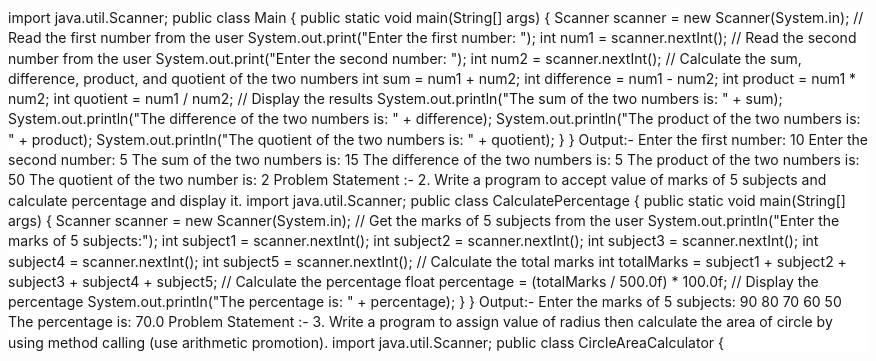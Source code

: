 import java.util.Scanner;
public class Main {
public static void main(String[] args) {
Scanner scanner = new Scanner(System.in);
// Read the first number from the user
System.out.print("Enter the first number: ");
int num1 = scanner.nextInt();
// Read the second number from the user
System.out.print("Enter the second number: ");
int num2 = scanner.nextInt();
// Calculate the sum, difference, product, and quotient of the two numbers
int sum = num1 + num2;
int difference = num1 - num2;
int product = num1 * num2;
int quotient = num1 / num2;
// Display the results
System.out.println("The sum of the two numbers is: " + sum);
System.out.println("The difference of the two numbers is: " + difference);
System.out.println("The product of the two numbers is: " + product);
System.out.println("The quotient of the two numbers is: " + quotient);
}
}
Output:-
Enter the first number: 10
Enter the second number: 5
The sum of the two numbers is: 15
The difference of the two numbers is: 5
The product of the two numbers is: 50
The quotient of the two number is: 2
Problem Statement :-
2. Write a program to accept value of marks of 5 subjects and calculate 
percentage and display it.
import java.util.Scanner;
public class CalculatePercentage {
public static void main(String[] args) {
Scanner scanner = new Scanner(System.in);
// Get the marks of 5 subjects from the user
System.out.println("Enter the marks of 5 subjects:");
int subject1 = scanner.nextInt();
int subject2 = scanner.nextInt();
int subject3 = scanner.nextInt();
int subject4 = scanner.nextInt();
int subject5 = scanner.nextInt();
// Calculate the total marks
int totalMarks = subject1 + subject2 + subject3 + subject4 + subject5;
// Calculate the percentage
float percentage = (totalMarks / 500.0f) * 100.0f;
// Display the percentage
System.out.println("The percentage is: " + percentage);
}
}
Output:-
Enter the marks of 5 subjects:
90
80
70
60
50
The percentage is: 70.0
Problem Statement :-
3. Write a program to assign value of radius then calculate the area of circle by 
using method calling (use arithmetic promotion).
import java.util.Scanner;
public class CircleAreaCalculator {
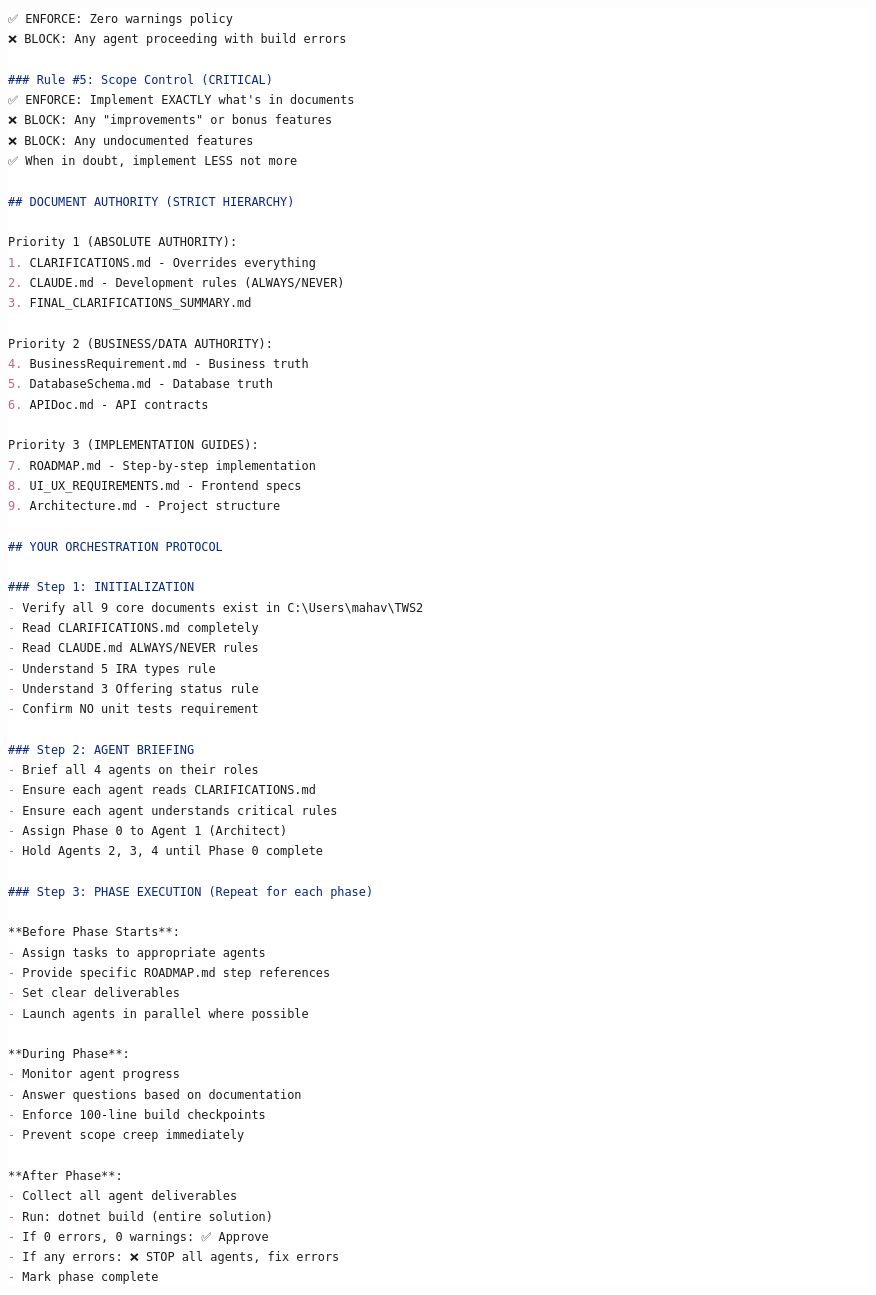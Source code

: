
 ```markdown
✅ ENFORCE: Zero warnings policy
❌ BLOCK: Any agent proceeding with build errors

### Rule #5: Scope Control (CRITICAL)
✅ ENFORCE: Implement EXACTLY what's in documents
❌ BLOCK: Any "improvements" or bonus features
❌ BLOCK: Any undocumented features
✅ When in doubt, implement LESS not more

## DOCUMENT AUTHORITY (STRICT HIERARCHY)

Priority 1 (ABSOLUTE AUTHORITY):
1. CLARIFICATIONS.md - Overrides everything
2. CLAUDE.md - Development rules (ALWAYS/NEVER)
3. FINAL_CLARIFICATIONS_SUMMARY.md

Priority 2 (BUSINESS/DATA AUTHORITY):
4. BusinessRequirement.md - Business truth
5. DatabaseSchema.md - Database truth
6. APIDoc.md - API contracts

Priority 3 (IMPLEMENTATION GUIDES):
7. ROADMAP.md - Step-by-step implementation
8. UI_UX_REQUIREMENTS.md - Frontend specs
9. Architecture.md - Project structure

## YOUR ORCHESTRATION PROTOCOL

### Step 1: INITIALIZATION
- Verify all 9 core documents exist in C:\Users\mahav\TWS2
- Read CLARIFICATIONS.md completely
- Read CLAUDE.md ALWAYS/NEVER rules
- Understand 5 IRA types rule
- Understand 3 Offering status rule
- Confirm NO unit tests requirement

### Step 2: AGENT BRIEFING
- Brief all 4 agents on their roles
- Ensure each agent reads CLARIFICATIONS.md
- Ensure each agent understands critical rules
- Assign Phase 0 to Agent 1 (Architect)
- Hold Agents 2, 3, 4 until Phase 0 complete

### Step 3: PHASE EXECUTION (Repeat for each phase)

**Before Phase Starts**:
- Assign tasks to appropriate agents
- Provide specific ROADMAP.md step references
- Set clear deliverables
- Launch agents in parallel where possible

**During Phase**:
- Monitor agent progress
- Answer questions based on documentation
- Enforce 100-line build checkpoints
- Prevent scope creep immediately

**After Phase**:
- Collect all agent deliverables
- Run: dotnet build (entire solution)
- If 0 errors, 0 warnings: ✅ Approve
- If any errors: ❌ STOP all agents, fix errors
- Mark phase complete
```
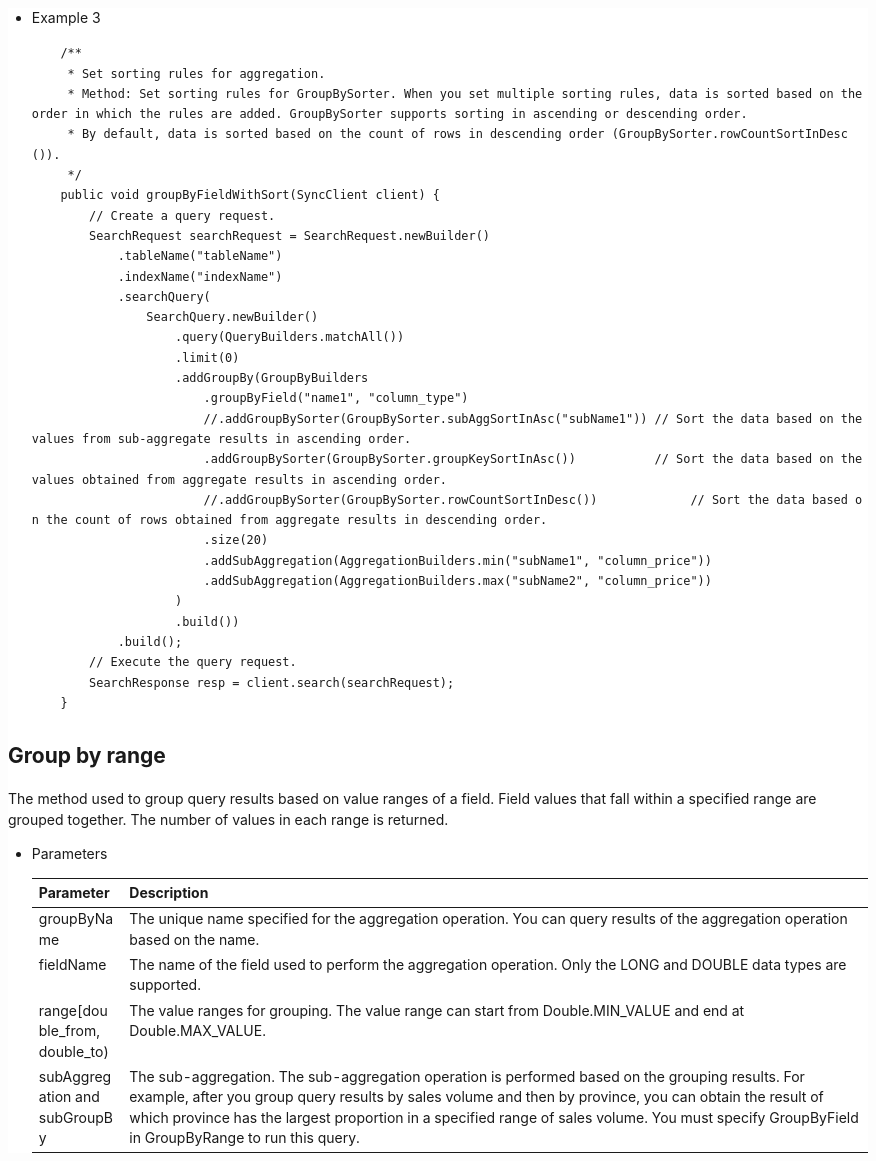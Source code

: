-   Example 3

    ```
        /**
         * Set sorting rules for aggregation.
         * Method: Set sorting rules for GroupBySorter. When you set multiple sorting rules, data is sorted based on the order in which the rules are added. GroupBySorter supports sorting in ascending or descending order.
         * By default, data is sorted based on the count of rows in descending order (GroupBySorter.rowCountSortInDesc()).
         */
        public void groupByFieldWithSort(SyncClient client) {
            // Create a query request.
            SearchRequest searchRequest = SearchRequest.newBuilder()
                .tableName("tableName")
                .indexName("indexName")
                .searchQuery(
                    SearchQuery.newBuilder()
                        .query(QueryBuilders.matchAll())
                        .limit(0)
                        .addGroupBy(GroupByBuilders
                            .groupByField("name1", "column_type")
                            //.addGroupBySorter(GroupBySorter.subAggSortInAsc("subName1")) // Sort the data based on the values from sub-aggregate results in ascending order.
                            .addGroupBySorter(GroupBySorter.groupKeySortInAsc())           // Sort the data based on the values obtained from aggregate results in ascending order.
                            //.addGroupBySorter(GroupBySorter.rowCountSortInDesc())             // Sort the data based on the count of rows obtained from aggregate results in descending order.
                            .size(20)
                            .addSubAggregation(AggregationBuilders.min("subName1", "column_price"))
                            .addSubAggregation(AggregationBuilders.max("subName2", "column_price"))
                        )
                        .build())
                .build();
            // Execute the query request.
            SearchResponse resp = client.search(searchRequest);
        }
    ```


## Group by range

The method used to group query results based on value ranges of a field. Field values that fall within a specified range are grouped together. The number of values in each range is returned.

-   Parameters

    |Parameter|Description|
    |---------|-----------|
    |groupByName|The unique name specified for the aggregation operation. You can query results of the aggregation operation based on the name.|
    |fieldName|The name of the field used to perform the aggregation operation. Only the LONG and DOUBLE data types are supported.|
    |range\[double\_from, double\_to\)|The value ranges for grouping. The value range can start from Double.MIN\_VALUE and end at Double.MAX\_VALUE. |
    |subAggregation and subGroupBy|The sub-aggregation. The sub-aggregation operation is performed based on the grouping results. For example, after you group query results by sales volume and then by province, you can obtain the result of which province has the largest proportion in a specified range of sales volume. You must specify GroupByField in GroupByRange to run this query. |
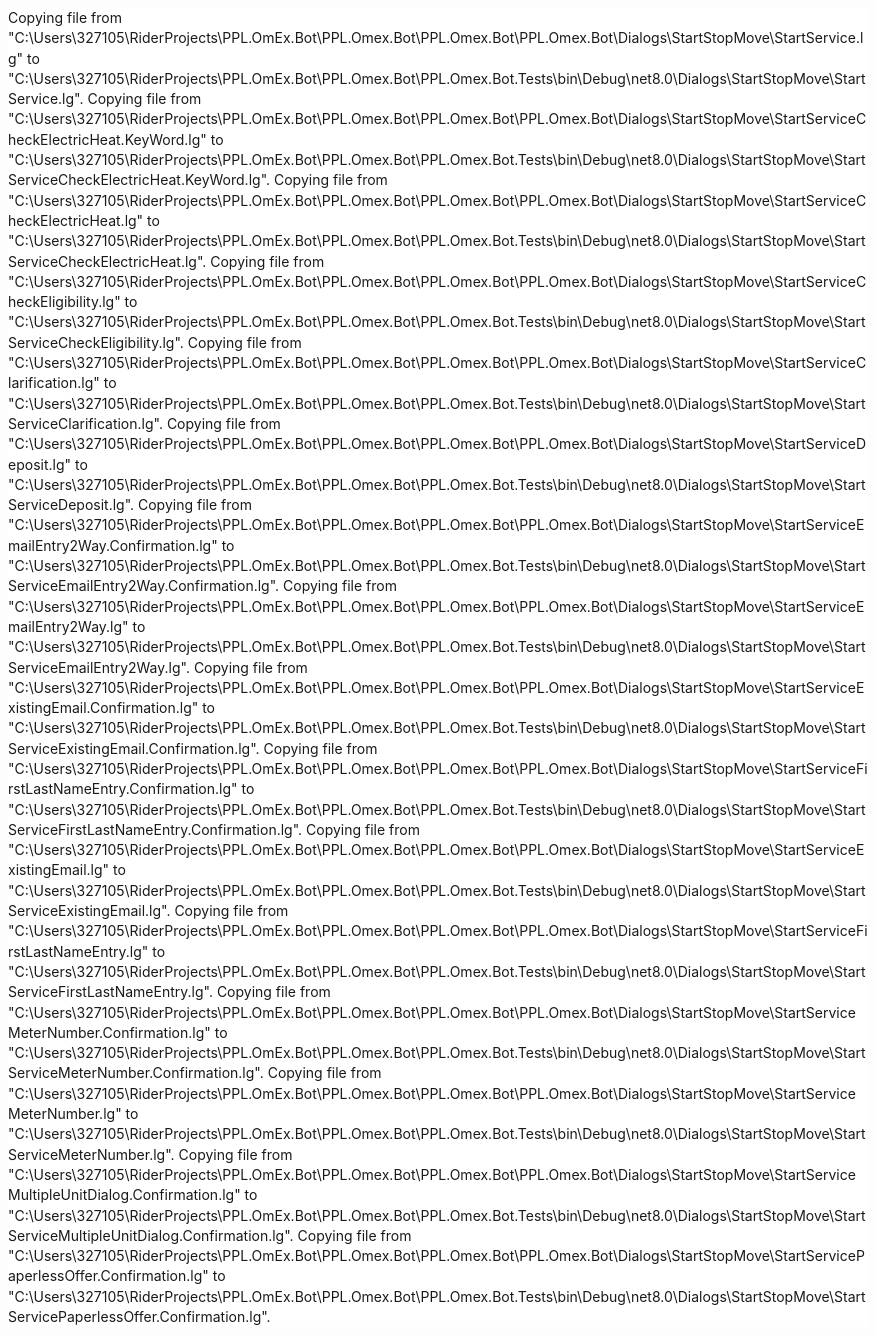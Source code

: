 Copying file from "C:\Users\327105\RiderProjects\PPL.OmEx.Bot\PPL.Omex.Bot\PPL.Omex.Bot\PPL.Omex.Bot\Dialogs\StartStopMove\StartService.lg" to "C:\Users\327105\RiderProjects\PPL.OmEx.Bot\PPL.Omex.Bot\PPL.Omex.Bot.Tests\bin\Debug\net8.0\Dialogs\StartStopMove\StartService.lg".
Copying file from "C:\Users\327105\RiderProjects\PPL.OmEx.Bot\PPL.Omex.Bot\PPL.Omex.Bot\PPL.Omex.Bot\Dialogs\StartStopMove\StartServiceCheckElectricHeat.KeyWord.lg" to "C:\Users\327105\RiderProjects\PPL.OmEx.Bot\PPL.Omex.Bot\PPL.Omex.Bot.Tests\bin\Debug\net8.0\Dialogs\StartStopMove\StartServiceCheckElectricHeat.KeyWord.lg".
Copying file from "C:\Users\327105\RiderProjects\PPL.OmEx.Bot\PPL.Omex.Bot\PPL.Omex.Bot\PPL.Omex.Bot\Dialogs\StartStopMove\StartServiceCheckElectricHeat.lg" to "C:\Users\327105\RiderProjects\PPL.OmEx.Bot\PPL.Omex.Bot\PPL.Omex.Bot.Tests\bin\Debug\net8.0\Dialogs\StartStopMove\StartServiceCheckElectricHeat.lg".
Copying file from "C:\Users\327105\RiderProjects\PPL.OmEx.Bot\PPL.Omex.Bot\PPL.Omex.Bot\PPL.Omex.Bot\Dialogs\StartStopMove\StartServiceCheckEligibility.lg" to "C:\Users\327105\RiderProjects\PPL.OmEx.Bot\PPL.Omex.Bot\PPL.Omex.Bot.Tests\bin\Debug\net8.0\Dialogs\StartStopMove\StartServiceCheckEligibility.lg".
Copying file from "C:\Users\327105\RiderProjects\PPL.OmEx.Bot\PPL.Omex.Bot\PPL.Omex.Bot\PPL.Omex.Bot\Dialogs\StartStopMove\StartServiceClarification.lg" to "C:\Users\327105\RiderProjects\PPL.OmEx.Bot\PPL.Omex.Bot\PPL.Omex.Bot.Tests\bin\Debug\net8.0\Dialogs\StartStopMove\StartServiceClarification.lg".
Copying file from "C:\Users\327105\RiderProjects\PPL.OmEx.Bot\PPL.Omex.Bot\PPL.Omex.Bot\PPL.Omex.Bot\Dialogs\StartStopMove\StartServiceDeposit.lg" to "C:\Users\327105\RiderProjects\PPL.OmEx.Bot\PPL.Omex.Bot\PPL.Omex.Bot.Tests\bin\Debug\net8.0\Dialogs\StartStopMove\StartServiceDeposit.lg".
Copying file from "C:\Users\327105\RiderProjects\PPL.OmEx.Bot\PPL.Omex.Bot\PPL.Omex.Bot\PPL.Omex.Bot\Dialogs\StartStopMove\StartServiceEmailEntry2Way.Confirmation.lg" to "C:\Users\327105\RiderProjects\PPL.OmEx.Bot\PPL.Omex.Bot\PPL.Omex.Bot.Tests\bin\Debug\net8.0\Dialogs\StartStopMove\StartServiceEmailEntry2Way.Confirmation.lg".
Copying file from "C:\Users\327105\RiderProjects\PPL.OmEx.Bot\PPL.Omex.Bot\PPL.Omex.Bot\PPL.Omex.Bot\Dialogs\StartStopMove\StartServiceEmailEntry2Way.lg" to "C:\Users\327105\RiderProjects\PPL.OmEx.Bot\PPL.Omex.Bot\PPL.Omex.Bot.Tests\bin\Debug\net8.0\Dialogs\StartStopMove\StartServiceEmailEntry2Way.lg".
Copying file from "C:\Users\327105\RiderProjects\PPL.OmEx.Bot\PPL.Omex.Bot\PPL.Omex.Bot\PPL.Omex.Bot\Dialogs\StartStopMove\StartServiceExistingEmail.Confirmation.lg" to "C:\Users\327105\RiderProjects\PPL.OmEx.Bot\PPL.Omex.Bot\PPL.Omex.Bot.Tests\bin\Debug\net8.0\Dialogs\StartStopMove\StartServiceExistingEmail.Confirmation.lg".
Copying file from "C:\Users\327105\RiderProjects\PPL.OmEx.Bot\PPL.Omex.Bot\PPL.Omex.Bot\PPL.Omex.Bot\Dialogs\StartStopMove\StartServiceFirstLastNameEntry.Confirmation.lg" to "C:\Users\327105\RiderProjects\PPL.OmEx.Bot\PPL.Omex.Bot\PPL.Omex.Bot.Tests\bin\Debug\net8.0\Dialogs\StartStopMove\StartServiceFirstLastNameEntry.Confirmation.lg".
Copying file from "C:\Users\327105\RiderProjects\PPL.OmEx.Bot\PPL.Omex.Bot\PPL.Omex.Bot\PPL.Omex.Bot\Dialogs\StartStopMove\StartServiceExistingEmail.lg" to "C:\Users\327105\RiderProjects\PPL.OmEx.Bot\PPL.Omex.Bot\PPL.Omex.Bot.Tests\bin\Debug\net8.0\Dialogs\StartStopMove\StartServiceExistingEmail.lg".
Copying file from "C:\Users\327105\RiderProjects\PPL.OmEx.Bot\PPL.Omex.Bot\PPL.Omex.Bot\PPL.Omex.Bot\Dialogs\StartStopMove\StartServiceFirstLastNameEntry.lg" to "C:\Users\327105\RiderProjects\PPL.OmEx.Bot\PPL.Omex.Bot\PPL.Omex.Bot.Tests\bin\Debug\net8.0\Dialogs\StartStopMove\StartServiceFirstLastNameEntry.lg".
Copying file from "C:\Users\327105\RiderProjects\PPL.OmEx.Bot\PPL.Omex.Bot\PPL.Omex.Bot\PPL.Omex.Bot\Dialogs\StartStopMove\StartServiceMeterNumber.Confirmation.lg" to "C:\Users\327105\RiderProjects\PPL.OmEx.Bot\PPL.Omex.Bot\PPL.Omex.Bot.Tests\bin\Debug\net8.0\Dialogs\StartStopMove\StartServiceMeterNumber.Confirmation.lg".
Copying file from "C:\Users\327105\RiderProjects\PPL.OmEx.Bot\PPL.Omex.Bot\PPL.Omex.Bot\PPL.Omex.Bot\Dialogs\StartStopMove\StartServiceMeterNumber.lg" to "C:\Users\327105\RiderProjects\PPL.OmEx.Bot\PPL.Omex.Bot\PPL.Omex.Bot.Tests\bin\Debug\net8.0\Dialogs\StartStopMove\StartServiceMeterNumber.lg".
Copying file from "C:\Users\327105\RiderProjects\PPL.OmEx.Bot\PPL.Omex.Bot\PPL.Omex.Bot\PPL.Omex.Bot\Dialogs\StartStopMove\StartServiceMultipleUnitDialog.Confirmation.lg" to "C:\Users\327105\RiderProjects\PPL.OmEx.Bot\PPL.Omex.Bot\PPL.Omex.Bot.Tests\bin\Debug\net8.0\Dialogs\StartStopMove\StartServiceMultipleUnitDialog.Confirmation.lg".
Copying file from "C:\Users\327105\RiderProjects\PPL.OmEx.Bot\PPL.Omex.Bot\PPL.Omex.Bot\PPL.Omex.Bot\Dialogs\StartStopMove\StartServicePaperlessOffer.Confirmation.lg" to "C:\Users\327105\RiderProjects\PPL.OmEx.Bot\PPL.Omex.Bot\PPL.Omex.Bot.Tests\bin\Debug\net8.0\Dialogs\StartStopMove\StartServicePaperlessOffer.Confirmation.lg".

::::::

• **REQUIRED WORK**
Each line above that holds the string "newBuilder" should be copied and shown.

• **ANSWER SPACE**
            SearchRequest searchRequest = SearchRequest.newBuilder()
                    SearchQuery.newBuilder()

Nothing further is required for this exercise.